#### DATA FOR THIS EXERCISE ####
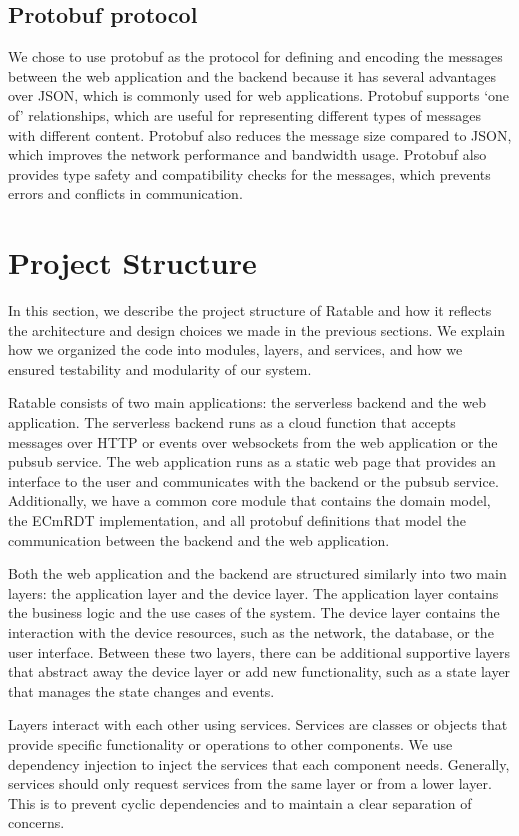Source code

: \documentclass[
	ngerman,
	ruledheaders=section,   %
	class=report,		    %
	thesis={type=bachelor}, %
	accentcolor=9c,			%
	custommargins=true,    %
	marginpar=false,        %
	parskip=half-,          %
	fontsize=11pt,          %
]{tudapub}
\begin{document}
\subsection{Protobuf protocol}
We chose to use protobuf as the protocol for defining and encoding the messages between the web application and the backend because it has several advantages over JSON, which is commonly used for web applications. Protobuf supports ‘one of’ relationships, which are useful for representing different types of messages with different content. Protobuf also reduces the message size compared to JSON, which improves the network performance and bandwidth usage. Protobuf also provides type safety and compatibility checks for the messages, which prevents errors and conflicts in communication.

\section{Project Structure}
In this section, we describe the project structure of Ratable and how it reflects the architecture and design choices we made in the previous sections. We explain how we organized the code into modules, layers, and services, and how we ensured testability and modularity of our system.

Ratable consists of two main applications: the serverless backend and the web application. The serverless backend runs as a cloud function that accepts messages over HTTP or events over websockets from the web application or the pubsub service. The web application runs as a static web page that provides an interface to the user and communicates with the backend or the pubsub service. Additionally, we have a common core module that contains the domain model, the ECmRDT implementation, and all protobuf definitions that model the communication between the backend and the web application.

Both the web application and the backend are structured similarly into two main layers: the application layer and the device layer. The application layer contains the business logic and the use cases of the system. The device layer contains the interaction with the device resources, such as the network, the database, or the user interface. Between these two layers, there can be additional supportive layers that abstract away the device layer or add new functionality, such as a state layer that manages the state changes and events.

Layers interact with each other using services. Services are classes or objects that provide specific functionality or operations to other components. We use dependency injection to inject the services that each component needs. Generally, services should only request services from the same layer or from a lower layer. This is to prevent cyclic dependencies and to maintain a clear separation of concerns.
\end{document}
####
* REQUIREMENT
Lines holding the string "applications" in the records above must be counted; give the number alone.

* SOLUTION TO THIS PROBLEM
2